Winter’s only a few days away but that doesn’t mean you should collapse into a snuggie coma. Whether your passport is stamped Sydney or you’re looking for somewhere that has sun, the harbour city during winter is a hidden pot of gold.
Sydney’s magical in winter – says someone who can’t believe you don’t have to wear the uniform of an Eskimo. (My Eskimo uniform from Melbourne is currently on Gumtree). The weather is pleasant, there’s sun and it rains less during winter than any other time of the year. Plus, all the summer crowds, tourists and backpackers have buggered off. It’s a great time to shrug off the snuggie and appreciate a quieter side of Sydney.
If you’re not here already, grab a cheap flight to Sydney – Webjet can help you out – and get exploring.
Here are seven things to do in Sydney in winter:
1. Go for a walk
Winter is a great time to lace up your walking shoes and explore Sydney by foot. It’s sunny, yet you’re not going to bake like a hot cross bun. And Sydney has so many delightfully delightful scenic walks. The hard part is choosing which one to do.
There’s Bondi to Coogee with its cliff top coastal views and enviously pretty ocean pools; there’s the real tourist’s walk from Woolloomooloo to Barangaroo via Circular Quay; and then there’s the Godfather of Sydney walking trails, Spit Bridge to Manly.
For more inspiration, I’ve previously written a post on the seven Sydney walking trails that have stolen my heart and are guaranteed to steal yours.
2. Watch for whales
If you’re lucky, you might even spot a whale or two. Between May and November, a duck-tonne of whales (nearly 20,000) also shrug off their snuggies, swimming north along Sydney’s coastline to warmer waters.
Some of the walks mentioned above also happen to be the best places to whale watch in Sydney. Convenient, right? Other prime whale watching lookouts are Cape Solander (Kurnell), Barrenjoey Headland (Palm Beach), Fairfax Lookout (Manly), Gap Bluff (Watson’s Bay), Bondi Beach (Bondi) and Bundeena (Royal National Park).
If you’re super serious about spotting a humpback, grab some binoculars and jump aboard a designated whale watching cruise.
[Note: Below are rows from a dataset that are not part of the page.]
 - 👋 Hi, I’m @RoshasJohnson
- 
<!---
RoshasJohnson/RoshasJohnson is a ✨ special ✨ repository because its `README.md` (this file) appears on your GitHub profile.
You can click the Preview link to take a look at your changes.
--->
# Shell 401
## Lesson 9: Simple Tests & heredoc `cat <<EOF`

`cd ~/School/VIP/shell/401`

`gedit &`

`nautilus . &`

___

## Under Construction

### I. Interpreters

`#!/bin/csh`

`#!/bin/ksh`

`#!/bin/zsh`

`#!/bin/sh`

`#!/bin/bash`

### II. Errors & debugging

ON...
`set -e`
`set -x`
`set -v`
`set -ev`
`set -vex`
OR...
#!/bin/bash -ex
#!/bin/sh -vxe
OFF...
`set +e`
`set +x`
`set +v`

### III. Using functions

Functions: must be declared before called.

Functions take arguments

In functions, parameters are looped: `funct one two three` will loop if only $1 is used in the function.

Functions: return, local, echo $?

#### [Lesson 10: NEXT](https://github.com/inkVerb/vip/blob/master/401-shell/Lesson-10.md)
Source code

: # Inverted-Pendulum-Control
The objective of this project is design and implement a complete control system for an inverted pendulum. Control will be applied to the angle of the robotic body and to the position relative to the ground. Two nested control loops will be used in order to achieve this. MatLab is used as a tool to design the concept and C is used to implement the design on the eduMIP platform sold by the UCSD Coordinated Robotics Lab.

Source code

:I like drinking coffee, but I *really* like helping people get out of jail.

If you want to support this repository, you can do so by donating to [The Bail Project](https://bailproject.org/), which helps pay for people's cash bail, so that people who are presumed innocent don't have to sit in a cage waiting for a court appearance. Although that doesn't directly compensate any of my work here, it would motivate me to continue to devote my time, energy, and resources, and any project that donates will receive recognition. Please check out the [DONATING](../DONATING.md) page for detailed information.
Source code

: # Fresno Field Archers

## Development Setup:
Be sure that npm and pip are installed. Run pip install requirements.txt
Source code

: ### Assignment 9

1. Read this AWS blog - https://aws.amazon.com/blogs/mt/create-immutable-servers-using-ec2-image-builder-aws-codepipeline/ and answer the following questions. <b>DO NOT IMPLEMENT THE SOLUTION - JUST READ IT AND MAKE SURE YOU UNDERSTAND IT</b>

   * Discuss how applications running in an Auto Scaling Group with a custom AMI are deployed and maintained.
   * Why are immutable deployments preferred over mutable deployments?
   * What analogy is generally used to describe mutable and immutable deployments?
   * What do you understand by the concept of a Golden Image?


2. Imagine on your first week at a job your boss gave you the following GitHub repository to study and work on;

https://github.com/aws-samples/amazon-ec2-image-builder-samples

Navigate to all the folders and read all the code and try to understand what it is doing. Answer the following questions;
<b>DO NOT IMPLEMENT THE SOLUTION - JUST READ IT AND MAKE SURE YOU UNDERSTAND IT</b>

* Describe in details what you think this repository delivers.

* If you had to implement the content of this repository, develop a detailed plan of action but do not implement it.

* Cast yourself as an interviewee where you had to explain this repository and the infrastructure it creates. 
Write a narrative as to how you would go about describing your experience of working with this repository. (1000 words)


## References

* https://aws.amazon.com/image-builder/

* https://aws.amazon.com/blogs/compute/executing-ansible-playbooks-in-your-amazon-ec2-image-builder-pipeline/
3. Cosy up in a Sydney pub
The temperature in Sydney in winter hovers around the 17°C mark, dropping to 8°C at night. If you’re a soft serve and that’s too cold to be outdoors, holing up in a Sydney pub is the perfect hiding place. Drinking beer and eating schnitzel – a damn good situation to be in.
There’s something enchanting about a Sydney pub. They have more character than Oprah Winfrey and they’re about as close as you get to a London pub in Australia.
There’s those that are rumoured to be haunted (The Hero of Waterloo in Miller’s Point and Russell Hotel in The Rocks), those that are about being seen (Coogee Pavilion in Coogee and Beresford Hotel in Surry Hills), and those that are content with their traditional charm (Lord Dudley Hotel in Paddington and the Cricketer’s Arms Hotel in Surry Hills).
Of course, a pub experience wouldn’t be complete without a traditional Sunday roast – The Dove and Olive (Surry Hills), The Local Taphouse (Darlinghurst) and The Tilbury Hotel (Woolloomooloo) do a mean roast, potatoes and gravy.
4. See what Vivid Sydney is all about
Dialling up the winter magic factor big-time is Vivid Sydney, which is on 26 May to 17 June 2017. The annual festival of lights, music and ideas is an absolute show-stopper, with light installations of the mind-blowing sort taking over the entire city. There’s also live music, workshops and seminars, and lots of food trucks, pop-up bars and other cool stuff. To make life easy, Webjet has a bunch of holiday packages tailored to get the most out of Vivid Sydney.
Other winter events that have the potential to lure you away from Netflix are the Sydney Tea Festival at Carriageworks (20 August 2017), tea lovers rejoice; and Bondi Winter Magic (various dates throughout winter), offering a number of winter-themed events including a beachside ice skating rink.
5. Go for a swim at Bondi Icebergs Pool
Embrace the cool weather and go for a dip at Bondi Icebergs Pool. Here the winter swimming season kicks off with blocks of ice being thrown into the pool – hence the name Icebergs.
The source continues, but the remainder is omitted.